When you first released Flask, did you know right away that it was going to be popular? Did it hit right away or did it kind of take a while?
So the pre-story there is that I wrote the libraries that Flask was based on quite a bit earlier. I couldn't tell you by how much, but the precursors of those libraries are probably like three years older than Flask was. And there was at the time quite a bit of sentiment that you had to do these single Python, no dependency libraries, monolithic, everything in one place kind of thing. And so I made an April Fool’s joke where I bundled all my libraries into a zip file and just made some marketing for it. And that was obviously a joke. But the joke was surprisingly popular.
What I learned through that joke is that marketing actually matters quite a bit. With the libraries I did before, I didn't even try to do that. With this one I actually tried to make a proper website, proper documentation. And it felt somewhat clear right from the start that there was a certain need or an interest from people. Now, it was not as measurable as open source projects today with like Github stars and everything. But for me it was measurable by the activity that we had in the IRC channel. Compared to all the questions that came in before, which were once in a while, all of a sudden there was like a constant flurry of questions and answers and it felt like there was more activity behind it right from the start.
How quickly did you bring in other people to start helping maintain it?
Before Flask I sort of informally worked with a guy called Georg Brandl and we started this Pocoo website where we basically collected a bunch of open source libraries that we created together. It was primarily there as a way of creating a community, which was entirely based on IRC. It wasn't really based on the idea of getting more people in, more on the idea that you're not in this alone. If there are questions, then there's another person you can ask. It wasn’t a very clear work arrangement or anything like that, but it was one where multiple people were always joining or leaving or or doing something. Some of those projects always had people technically capable of committing to it, but there was no real structure around it. And that actually never changed for Flask until eventually David Lord started contributing to it, and he's sort of the face of the project nowadays and he has a much more organized approach.

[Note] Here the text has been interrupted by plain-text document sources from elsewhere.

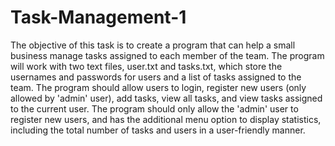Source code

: # Task-Management-1
The objective of this task is to create a program that can help a small business manage tasks assigned to each member of the team. The program will work with two text files, user.txt and tasks.txt, which store the usernames and passwords for users and a list of tasks assigned to the team. The program should allow users to login, register new users (only allowed by 'admin' user), add tasks, view all tasks, and view tasks assigned to the current user. The program should only allow the 'admin' user  to register new users, and has the additional menu option to display statistics, including the total number of tasks and users in a user-friendly manner.
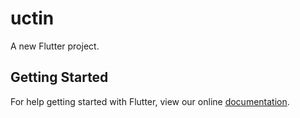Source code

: # uctin

A new Flutter project.

## Getting Started

For help getting started with Flutter, view our online
[documentation](https://flutter.io/).
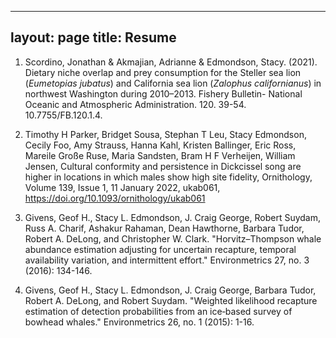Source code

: 
---
layout: page
title: Resume
---


1. Scordino, Jonathan & Akmajian, Adrianne & Edmondson, Stacy. (2021). Dietary niche overlap and prey consumption for the Steller sea lion (*Eumetopias jubatus*) and California sea lion (*Zalophus californianus*) in northwest Washington during 2010–2013. Fishery Bulletin- National Oceanic and Atmospheric Administration. 120. 39-54. 10.7755/FB.120.1.4. 

2. Timothy H Parker, Bridget Sousa, Stephan T Leu, Stacy Edmondson, Cecily Foo, Amy Strauss, Hanna Kahl, Kristen Ballinger, Eric Ross, Mareile Große Ruse, Maria Sandsten, Bram H F Verheijen, William Jensen, Cultural conformity and persistence in Dickcissel song are higher in locations in which males show high site fidelity, Ornithology, Volume 139, Issue 1, 11 January 2022, ukab061, https://doi.org/10.1093/ornithology/ukab061

3. Givens, Geof H., Stacy L. Edmondson, J. Craig George, Robert Suydam, Russ A. Charif, Ashakur Rahaman, Dean Hawthorne, Barbara Tudor, Robert A. DeLong, and Christopher W. Clark. "Horvitz–Thompson whale abundance estimation adjusting for uncertain recapture, temporal availability variation, and intermittent effort." Environmetrics 27, no. 3 (2016): 134-146.

4. Givens, Geof H., Stacy L. Edmondson, J. Craig George, Barbara Tudor, Robert A. DeLong, and Robert Suydam. "Weighted likelihood recapture estimation of detection probabilities from an ice‐based survey of bowhead whales." Environmetrics 26, no. 1 (2015): 1-16.
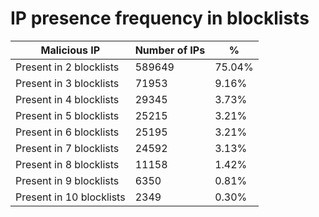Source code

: # IP presence frequency in blocklists
| Malicious IP | Number of IPs | % |
|----|----|----|
| Present in 2 blocklists | 589649 | 75.04% |
| Present in 3 blocklists | 71953 | 9.16% |
| Present in 4 blocklists | 29345 | 3.73% |
| Present in 5 blocklists | 25215 | 3.21% |
| Present in 6 blocklists | 25195 | 3.21% |
| Present in 7 blocklists | 24592 | 3.13% |
| Present in 8 blocklists | 11158 | 1.42% |
| Present in 9 blocklists | 6350 | 0.81% |
| Present in 10 blocklists | 2349 | 0.30% |
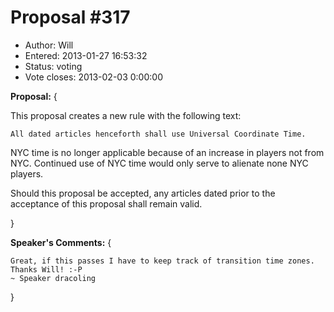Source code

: Proposal #317
============= 
* Author: Will
* Entered: 2013-01-27 16:53:32
* Status: voting
* Vote closes: 2013-02-03 0:00:00

__Proposal:__
{

This proposal creates a new rule with the following text:
    
    All dated articles henceforth shall use Universal Coordinate Time.

NYC time is no longer applicable because of an increase in players not
from NYC. Continued use of NYC time would only serve to alienate none
NYC players.

Should this proposal be accepted, any articles dated prior to the
acceptance of this proposal shall remain valid.

}

__Speaker's Comments:__
{

    Great, if this passes I have to keep track of transition time zones. 
    Thanks Will! :-P
    ~ Speaker dracoling

}
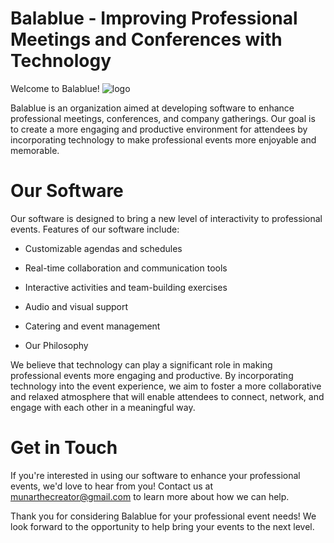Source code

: # Balablue - Improving Professional Meetings and Conferences with Technology
Welcome to Balablue!
![logo](https://user-images.githubusercontent.com/124720194/217551194-c842d8cd-a670-4263-ad94-6971edf2fe18.png)

Balablue is an organization aimed at developing software to enhance professional meetings, conferences, and company gatherings. Our goal is to create a more engaging and productive environment for attendees by incorporating technology to make professional events more enjoyable and memorable.

# Our Software
Our software is designed to bring a new level of interactivity to professional events. Features of our software include:

- Customizable agendas and schedules

- Real-time collaboration and communication tools

- Interactive activities and team-building exercises

- Audio and visual support

- Catering and event management

- Our Philosophy

We believe that technology can play a significant role in making professional events more engaging and productive. By incorporating technology into the event experience, we aim to foster a more collaborative and relaxed atmosphere that will enable attendees to connect, network, and engage with each other in a meaningful way.

# Get in Touch
If you're interested in using our software to enhance your professional events, we'd love to hear from you! Contact us at munarthecreator@gmail.com to learn more about how we can help.

Thank you for considering Balablue for your professional event needs! We look forward to the opportunity to help bring your events to the next level.
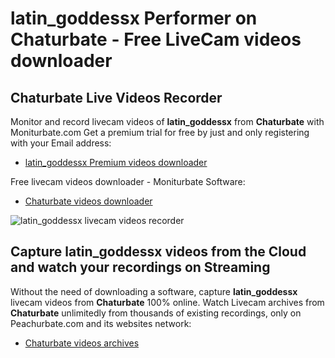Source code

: # latin_goddessx Performer on Chaturbate - Free LiveCam videos downloader

## Chaturbate Live Videos Recorder

Monitor and record livecam videos of **latin_goddessx** from **Chaturbate** with Moniturbate.com
Get a premium trial for free by just and only registering with your Email address:
* [latin_goddessx Premium videos downloader](https://moniturbate.com/request-demo-licence-key.html)

Free livecam videos downloader - Moniturbate Software:
* [Chaturbate videos downloader](https://moniturbate.com/moniturbate-download-software.html)

![latin_goddessx livecam videos recorder](https://peachurnet.com/templates/moniturbate-software.png)


## Capture latin_goddessx videos from the Cloud and watch your recordings on Streaming

Without the need of downloading a software, capture **latin_goddessx** livecam videos from **Chaturbate** 100% online.
Watch Livecam archives from **Chaturbate** unlimitedly from thousands of existing recordings, only on Peachurbate.com and its websites network:
* [Chaturbate videos archives](https://peachurnet.com/)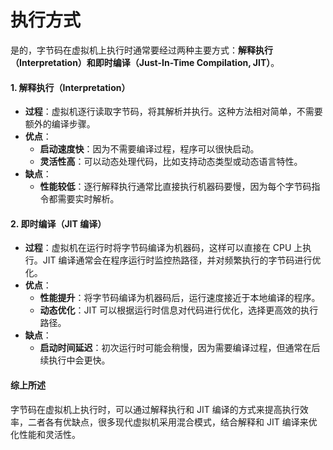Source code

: # 执行方式

是的，字节码在虚拟机上执行时通常要经过两种主要方式：**解释执行（Interpretation）和即时编译（Just-In-Time Compilation, JIT）**。

#### 1. **解释执行（Interpretation）**

* **过程**：虚拟机逐行读取字节码，将其解析并执行。这种方法相对简单，不需要额外的编译步骤。
* **优点**：
  * **启动速度快**：因为不需要编译过程，程序可以很快启动。
  * **灵活性高**：可以动态处理代码，比如支持动态类型或动态语言特性。
* **缺点**：
  * **性能较低**：逐行解释执行通常比直接执行机器码要慢，因为每个字节码指令都需要实时解析。

#### 2. **即时编译（JIT 编译）**

* **过程**：虚拟机在运行时将字节码编译为机器码，这样可以直接在 CPU 上执行。JIT 编译通常会在程序运行时监控热路径，并对频繁执行的字节码进行优化。
* **优点**：
  * **性能提升**：将字节码编译为机器码后，运行速度接近于本地编译的程序。
  * **动态优化**：JIT 可以根据运行时信息对代码进行优化，选择更高效的执行路径。
* **缺点**：
  * **启动时间延迟**：初次运行时可能会稍慢，因为需要编译过程，但通常在后续执行中会更快。

#### 综上所述

字节码在虚拟机上执行时，可以通过解释执行和 JIT 编译的方式来提高执行效率，二者各有优缺点，很多现代虚拟机采用混合模式，结合解释和 JIT 编译来优化性能和灵活性。

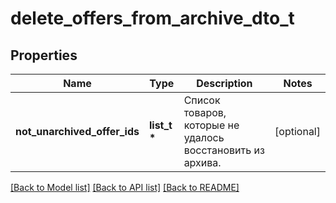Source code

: # delete_offers_from_archive_dto_t

## Properties
Name | Type | Description | Notes
------------ | ------------- | ------------- | -------------
**not_unarchived_offer_ids** | **list_t \*** | Список товаров, которые не удалось восстановить из архива. | [optional] 

[[Back to Model list]](../README.md#documentation-for-models) [[Back to API list]](../README.md#documentation-for-api-endpoints) [[Back to README]](../README.md)


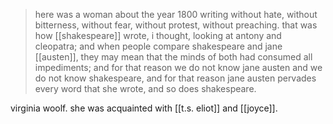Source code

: > here was a woman about the year 1800 writing without hate, without bitterness, without fear, without protest, without preaching. that was how [[shakespeare]] wrote, i thought, looking at antony and cleopatra; and when people compare shakespeare and jane [[austen]], they may mean that the minds of both had consumed all impediments; and for that reason we do not know jane austen and we do not know shakespeare, and for that reason jane austen pervades every word that she wrote, and so does shakespeare.

virginia woolf. she was acquainted with [[t.s. eliot]] and [[joyce]].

I want to talk about a blog post you wrote a few years ago about PyPI naming your project a “critical” package - your post is called Congratulations: We Now Have Opinions on Your Open Source Contributions. I'm curious now that it's been a few years, do you feel any differently than you did in the post, or how have your thoughts evolved on the package indices?
It didn’t become much clearer. So that particular [post] was just like hey, we're setting a bar here that's not a bar for everybody, but a bar for let’s call it popular people. If you want to publish your critical package now this extra rule applies to you. Which is not a particularly impactful rule, it was just two factor authentication, but it was still a rule that didn't apply to everybody. And it basically meant the index all of a sudden sets something in place that wasn't there originally. And the problem is that the open source package kind of turns from someone's toy into this critical piece of infrastructure. And I think we have never really figured out what the relationship of an index to the open source contribution is.
I don't feel particularly strong about two factor authentication. But I do kind of feel that we have never really addressed the fundamentals of how this sort of stuff is supposed to work and the unclear relationship of the indices to the packages I think is one part of it. It's not the most impactful one. But yeah, it's kind of interesting.
Do you feel like any other ecosystems are doing it in a better way, different way, worse way?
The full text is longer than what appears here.